Top of Provided information
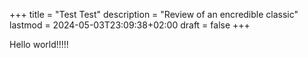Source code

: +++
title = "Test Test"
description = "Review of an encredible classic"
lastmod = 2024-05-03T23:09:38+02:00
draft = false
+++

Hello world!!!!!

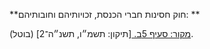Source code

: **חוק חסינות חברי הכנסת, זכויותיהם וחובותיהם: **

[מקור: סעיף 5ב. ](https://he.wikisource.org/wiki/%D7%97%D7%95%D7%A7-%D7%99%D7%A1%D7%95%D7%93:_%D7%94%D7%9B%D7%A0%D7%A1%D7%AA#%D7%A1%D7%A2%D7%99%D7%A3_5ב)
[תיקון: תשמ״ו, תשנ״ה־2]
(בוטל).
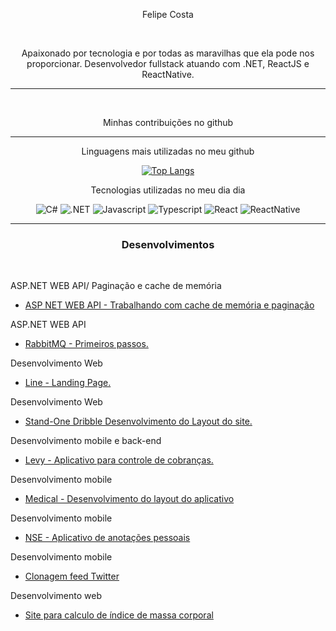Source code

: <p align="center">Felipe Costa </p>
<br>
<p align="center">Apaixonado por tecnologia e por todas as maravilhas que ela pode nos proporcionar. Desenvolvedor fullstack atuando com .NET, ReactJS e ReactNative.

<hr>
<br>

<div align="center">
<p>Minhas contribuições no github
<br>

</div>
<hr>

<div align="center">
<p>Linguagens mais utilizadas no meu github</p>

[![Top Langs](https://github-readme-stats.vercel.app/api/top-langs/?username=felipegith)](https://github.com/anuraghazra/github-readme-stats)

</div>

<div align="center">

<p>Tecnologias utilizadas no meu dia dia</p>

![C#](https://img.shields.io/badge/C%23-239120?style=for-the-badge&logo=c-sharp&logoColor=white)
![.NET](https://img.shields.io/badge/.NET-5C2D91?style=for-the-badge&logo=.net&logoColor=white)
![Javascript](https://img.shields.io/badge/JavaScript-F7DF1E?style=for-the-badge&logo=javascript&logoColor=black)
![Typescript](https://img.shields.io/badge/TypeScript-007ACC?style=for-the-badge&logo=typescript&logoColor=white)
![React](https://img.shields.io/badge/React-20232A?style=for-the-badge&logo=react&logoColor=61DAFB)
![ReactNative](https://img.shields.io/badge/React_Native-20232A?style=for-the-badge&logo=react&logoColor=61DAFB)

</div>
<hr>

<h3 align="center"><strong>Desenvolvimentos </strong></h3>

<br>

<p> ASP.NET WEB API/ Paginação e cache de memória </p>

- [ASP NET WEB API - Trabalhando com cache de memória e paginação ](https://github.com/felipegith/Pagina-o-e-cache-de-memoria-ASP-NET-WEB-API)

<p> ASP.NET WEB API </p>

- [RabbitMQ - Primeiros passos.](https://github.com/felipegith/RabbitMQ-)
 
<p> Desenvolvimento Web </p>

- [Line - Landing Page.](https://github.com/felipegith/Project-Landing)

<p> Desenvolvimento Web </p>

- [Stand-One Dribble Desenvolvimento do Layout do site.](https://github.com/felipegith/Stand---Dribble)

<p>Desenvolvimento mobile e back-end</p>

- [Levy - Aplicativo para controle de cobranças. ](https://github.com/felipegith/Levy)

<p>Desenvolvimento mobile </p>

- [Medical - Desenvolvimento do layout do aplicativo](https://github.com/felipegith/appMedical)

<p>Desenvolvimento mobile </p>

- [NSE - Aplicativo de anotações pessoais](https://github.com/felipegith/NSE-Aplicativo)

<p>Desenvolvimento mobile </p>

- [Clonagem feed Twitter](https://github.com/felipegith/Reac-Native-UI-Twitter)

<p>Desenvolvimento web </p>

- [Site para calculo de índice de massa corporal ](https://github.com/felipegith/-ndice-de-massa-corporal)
Bottom of Provided information
Brief:
Using the listing above, locate the lines that hold "logoColor" and copy each one.

Exercise result:
![C#](https://img.shields.io/badge/C%23-239120?style=for-the-badge&logo=c-sharp&logoColor=white)
![.NET](https://img.shields.io/badge/.NET-5C2D91?style=for-the-badge&logo=.net&logoColor=white)
![Javascript](https://img.shields.io/badge/JavaScript-F7DF1E?style=for-the-badge&logo=javascript&logoColor=black)
![Typescript](https://img.shields.io/badge/TypeScript-007ACC?style=for-the-badge&logo=typescript&logoColor=white)
![React](https://img.shields.io/badge/React-20232A?style=for-the-badge&logo=react&logoColor=61DAFB)
![ReactNative](https://img.shields.io/badge/React_Native-20232A?style=for-the-badge&logo=react&logoColor=61DAFB)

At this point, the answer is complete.